A power of attorney, or POA, is one of the most important estate planning tools you can create. It allows you to choose someone in whom you trust to manage your affairs if you ever become incapacitated. The “principal” is the person who signs and executes the power of attorney. Determining if an individual can execute a power of attorney in Arkansas depends on capacity. A standard power of attorney cannot be created unless that individual has the legal capacity to execute the legal document. Although a durable power of attorney remains in effect even after the principal becomes incapacitated, the principal must still create the document while having sufficient legal capacity to do so.
Power of Attorney in Fayetteville: What is required for a POA to be valid in Arkansas?
As of January 1, 2012, Arkansas passed what is known as the Uniform Power of Attorney Act.

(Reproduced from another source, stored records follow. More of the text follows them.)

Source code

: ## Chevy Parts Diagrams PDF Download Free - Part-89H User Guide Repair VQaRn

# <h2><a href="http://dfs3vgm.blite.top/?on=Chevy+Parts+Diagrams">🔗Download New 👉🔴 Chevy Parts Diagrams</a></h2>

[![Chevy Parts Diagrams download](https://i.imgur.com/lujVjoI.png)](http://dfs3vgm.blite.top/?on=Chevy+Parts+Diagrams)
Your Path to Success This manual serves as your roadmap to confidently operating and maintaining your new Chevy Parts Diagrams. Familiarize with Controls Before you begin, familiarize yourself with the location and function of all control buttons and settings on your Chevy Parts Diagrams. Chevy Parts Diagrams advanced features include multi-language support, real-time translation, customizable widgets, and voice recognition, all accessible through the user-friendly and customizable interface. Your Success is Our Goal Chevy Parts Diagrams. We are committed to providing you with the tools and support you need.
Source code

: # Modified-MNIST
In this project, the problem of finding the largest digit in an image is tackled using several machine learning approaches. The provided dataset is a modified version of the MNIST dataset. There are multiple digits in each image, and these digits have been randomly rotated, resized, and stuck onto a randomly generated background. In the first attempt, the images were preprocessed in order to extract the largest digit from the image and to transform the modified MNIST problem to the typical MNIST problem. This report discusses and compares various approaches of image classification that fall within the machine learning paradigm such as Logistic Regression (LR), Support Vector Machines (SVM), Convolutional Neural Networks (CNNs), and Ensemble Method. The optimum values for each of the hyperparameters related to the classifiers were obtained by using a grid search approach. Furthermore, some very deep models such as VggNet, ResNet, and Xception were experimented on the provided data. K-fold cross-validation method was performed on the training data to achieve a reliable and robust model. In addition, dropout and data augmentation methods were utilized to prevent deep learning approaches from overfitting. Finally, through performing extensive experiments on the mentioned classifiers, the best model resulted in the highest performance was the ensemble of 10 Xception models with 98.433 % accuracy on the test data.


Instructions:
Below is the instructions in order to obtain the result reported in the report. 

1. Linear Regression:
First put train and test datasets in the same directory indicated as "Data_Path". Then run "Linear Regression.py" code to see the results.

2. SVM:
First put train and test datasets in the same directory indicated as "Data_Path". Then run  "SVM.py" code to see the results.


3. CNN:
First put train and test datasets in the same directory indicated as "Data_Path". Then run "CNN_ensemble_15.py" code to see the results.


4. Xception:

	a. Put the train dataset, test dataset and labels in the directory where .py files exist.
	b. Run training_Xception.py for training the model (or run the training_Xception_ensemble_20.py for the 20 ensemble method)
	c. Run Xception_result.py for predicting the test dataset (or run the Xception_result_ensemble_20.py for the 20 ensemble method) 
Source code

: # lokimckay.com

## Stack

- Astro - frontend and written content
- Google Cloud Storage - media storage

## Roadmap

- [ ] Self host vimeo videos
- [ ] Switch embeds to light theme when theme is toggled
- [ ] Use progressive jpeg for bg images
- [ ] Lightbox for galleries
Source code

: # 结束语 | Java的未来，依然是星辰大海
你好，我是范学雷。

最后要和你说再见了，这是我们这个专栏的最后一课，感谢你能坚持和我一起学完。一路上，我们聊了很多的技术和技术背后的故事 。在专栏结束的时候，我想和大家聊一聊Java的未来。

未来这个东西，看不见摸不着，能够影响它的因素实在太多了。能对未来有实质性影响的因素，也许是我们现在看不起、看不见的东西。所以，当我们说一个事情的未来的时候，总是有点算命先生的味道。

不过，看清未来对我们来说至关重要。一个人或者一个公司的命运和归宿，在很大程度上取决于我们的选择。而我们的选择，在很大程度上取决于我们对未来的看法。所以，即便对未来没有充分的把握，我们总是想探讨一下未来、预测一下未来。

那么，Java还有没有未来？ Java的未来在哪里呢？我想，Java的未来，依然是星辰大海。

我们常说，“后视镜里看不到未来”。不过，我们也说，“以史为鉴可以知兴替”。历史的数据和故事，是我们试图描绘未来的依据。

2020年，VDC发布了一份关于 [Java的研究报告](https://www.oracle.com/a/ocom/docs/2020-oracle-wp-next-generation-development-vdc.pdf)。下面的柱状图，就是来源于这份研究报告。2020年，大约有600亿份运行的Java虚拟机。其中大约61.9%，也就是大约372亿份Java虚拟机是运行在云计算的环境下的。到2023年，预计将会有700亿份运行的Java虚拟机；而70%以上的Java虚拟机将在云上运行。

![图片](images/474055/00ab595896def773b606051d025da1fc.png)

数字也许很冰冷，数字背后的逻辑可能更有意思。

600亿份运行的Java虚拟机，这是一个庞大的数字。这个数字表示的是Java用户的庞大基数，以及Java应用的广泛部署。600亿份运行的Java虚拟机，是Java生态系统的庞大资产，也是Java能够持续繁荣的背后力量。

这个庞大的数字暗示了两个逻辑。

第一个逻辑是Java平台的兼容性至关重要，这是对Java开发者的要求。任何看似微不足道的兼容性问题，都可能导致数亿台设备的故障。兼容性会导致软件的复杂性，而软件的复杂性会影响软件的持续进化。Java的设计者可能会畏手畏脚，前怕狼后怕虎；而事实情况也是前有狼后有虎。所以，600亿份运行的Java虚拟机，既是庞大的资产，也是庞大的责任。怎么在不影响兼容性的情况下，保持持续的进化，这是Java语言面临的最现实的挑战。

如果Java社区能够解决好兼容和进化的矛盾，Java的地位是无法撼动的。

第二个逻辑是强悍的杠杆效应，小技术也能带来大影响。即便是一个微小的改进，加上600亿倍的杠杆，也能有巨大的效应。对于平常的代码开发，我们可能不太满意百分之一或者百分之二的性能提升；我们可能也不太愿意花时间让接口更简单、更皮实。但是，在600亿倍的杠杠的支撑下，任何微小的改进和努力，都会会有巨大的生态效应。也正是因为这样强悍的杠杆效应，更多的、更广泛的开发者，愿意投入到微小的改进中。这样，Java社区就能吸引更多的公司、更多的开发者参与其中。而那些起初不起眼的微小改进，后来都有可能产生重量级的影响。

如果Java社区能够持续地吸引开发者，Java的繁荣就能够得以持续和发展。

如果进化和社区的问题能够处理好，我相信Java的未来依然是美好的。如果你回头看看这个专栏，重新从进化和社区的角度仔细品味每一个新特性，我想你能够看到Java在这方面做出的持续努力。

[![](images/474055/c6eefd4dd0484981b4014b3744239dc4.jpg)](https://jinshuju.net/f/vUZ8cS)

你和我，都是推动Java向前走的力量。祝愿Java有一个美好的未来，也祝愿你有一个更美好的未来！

This new law allows the use of a specific form to create a valid power of attorney. The new “statutory form” is presumed to be valid and must be accepted by others without requiring any changes. This does not mean you should purchase a power of attorney form online. Instead, it is advised that you work with an experienced Fayetteville estate planning attorney to make sure that your power of attorney meets the new criteria in Arkansas.
Legal Incapacity
A person must be “legally competent” in order to execute any legally binding document, including a power of attorney. Competency refers to mental capacity, as well as age and maturity. For instance, to enter a legally binding contract, you must have reached the age of majority set by your state. In Fayetteville, the age of majority is eighteen (18). The basis for this requirement is the notion that those who are still immature require protection from liability, as they are presumed to be too inexperienced to understand or negotiate a contract or legal document.
How is incapacity defined in Arkansas?
Under Arkansas law, an incapacitated person is defined as follows:
“Incapacity” means inability of an individual to manage property or business affairs because the individual:
(A) has impairment in the ability to receive and evaluate information or make or communicate decisions even with the use of technological assistance; or
(B) is missing; detained, including incarcerated in a penal system; or outside the United States and unable to return.
Although some medical conditions, such as Alzheimer’s disease and dementia, are known to lead to mental incapacity, it is important to remember that a physical disability alone is never sufficient. Individuals with a physical disability can make their own decisions as long as they maintain full mental capacity.
Temporary Incapacity
In some situations, an individual’s mental capacity can return when the condition or trauma that led to it has been resolved. For example, intoxication is a type of temporary incapacity, because the condition is resolved when the person becomes sober. Of course minority is a temporary incapacity that ends when the minor reaches the age of majority in his or her state. Medical conditions such as comas and other states of unconsciousness are also considered temporary if the person recovers and regains consciousness and mental capacity.